### EXERCISE GOAL
Copy every record exactly as it stands. Leave the pictures out.
**** DATA ****
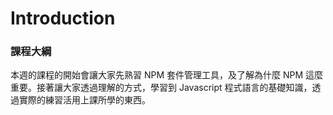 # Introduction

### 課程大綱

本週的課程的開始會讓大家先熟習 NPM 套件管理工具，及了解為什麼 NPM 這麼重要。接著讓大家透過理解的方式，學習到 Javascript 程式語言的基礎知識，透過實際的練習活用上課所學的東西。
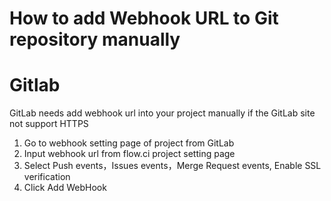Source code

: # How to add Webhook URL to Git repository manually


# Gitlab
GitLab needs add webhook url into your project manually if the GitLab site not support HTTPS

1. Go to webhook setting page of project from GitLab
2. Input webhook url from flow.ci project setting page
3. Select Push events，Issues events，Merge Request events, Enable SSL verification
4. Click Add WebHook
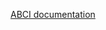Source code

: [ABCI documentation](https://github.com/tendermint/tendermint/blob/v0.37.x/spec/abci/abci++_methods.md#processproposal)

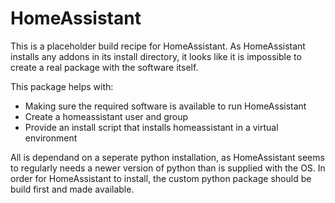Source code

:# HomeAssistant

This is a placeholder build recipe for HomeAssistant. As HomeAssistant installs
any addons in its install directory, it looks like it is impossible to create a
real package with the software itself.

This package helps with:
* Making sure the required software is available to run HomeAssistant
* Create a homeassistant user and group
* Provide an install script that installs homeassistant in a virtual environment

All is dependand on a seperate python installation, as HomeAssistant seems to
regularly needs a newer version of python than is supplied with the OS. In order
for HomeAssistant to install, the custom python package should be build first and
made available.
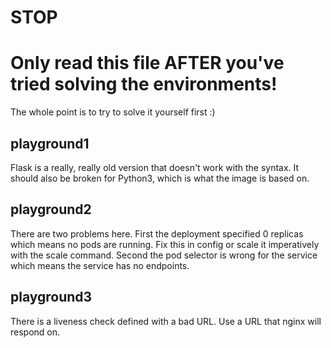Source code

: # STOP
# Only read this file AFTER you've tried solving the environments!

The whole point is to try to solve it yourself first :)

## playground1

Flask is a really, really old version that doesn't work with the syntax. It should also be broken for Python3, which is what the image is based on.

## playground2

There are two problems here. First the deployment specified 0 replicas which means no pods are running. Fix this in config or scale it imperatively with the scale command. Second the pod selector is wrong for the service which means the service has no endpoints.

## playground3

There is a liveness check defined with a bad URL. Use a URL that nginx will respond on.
****
### SOLUTION TO THE PROBLEM
 # Introduction

### 課程大綱

本週的課程的開始會讓大家先熟習 NPM 套件管理工具，及了解為什麼 NPM 這麼重要。接著讓大家透過理解的方式，學習到 Javascript 程式語言的基礎知識，透過實際的練習活用上課所學的東西。
Source code

: # How to add Webhook URL to Git repository manually


# Gitlab
GitLab needs add webhook url into your project manually if the GitLab site not support HTTPS

1. Go to webhook setting page of project from GitLab
2. Input webhook url from flow.ci project setting page
3. Select Push events，Issues events，Merge Request events, Enable SSL verification
4. Click Add WebHook
Source code

: [ABCI documentation](https://github.com/tendermint/tendermint/blob/v0.37.x/spec/abci/abci++_methods.md#processproposal)

Source code

:# HomeAssistant

This is a placeholder build recipe for HomeAssistant. As HomeAssistant installs
any addons in its install directory, it looks like it is impossible to create a
real package with the software itself.

This package helps with:
* Making sure the required software is available to run HomeAssistant
* Create a homeassistant user and group
* Provide an install script that installs homeassistant in a virtual environment

All is dependand on a seperate python installation, as HomeAssistant seems to
regularly needs a newer version of python than is supplied with the OS. In order
for HomeAssistant to install, the custom python package should be build first and
made available.
Source code

: # STOP
# Only read this file AFTER you've tried solving the environments!

The whole point is to try to solve it yourself first :)

## playground1

Flask is a really, really old version that doesn't work with the syntax. It should also be broken for Python3, which is what the image is based on.

## playground2

There are two problems here. First the deployment specified 0 replicas which means no pods are running. Fix this in config or scale it imperatively with the scale command. Second the pod selector is wrong for the service which means the service has no endpoints.

## playground3

There is a liveness check defined with a bad URL. Use a URL that nginx will respond on.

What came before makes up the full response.